私は今は大学生になる子供が小さかった頃から、JR東日本の「駅からハイキング」で関東近郊によく出かけていました。スタートアップの提案を受けて、都営交通でも新規乗客獲得&地域振興の取組が始まります!
市場の新たな販路開拓や新商品の開発~BBQ施設
私たちはかねてより、市場会計の収支改善に向けて積極的な取り組みを求めてきました。その方策の一つとして、市場業者の稼ぐ力の向上を後押ししていくことが効果的です。
昨今、豊洲市場界隈ではBBQ施設ができ、新鮮な食材を屋外で楽しみながらコミュニケーションが図れると評判となっていますが、これは、隣接する豊洲市場の市場業者にとって、新鮮な魚介類を提供する新たな販路にもなっているとのことです。

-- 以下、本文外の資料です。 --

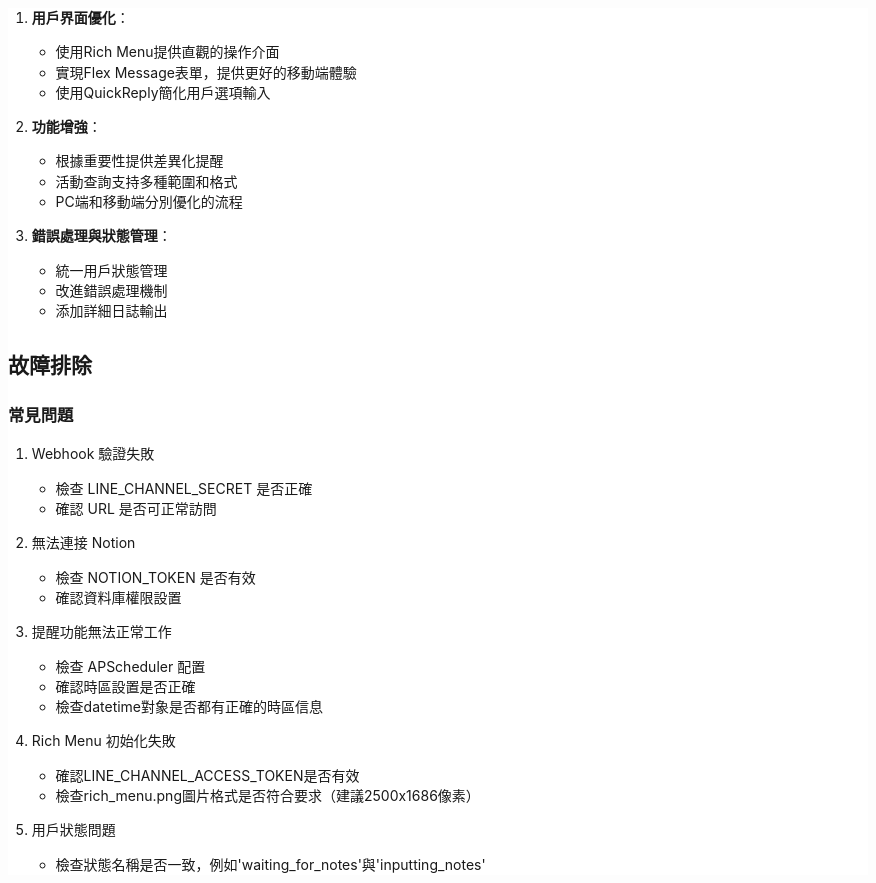 1. **用戶界面優化**：
   - 使用Rich Menu提供直觀的操作介面
   - 實現Flex Message表單，提供更好的移動端體驗
   - 使用QuickReply簡化用戶選項輸入

2. **功能增強**：
   - 根據重要性提供差異化提醒
   - 活動查詢支持多種範圍和格式
   - PC端和移動端分別優化的流程

3. **錯誤處理與狀態管理**：
   - 統一用戶狀態管理
   - 改進錯誤處理機制
   - 添加詳細日誌輸出

## 故障排除

### 常見問題

1. Webhook 驗證失敗
   - 檢查 LINE_CHANNEL_SECRET 是否正確
   - 確認 URL 是否可正常訪問

2. 無法連接 Notion
   - 檢查 NOTION_TOKEN 是否有效
   - 確認資料庫權限設置

3. 提醒功能無法正常工作
   - 檢查 APScheduler 配置
   - 確認時區設置是否正確
   - 檢查datetime對象是否都有正確的時區信息

4. Rich Menu 初始化失敗
   - 確認LINE_CHANNEL_ACCESS_TOKEN是否有效
   - 檢查rich_menu.png圖片格式是否符合要求（建議2500x1686像素）

5. 用戶狀態問題
   - 檢查狀態名稱是否一致，例如'waiting_for_notes'與'inputting_notes'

Q 昨今、豊洲市場界隈ではバーベキュー施設ができ、新鮮な魚介類を提供する新たな販路となっています。中央卸売市場の振興策として、豊洲市場と同様に水産物を取り扱っている大田市場や足立市場においても取り組めないか、検討してみるべきと考えますが、都の見解を伺います。
A(中央卸売市場長)
○中央卸売市場が、都民に対して安定的に生鮮食料品等を供給する役割を将来にわたって果たしていくためには、市場業者の販売力を高めることが重要。
○このため都では、市場業者に対して、新たな販路の開拓や新商品の開発等に要する経費の一部を支援する取組を実施。
○お話にあったバーベキューの事例や都の支援を通じて得られた新たなビジネスモデルの成功事例について、専門家による経営相談の機会や、市場業者向けの広報誌などを活用して広く共有することにより、市場業者による販路拡大や市場の魅力向上を後押し。
独立採算の中央卸売市場会計は毎年赤字で、築地市場の跡地を一般会計に売却する「有償所管換え」を行ったことによる売却益を切り崩して運営しているのが実態です(ちなみに都議会自民党は、この時、築地市場の跡地の売却を強く提案していましたが、小池都知事知事は所管を変えてでも都で保有し続けることを決めました。東京の玄関口ともいえるこの場所を、都が保有し続け、東京都が、ひいては都民が開発の方向性に関与できる形にしたことは正しい判断であったと私は思います)。
市場会計の改善に向けて小さなことでも提案していくことは大切だと思っています。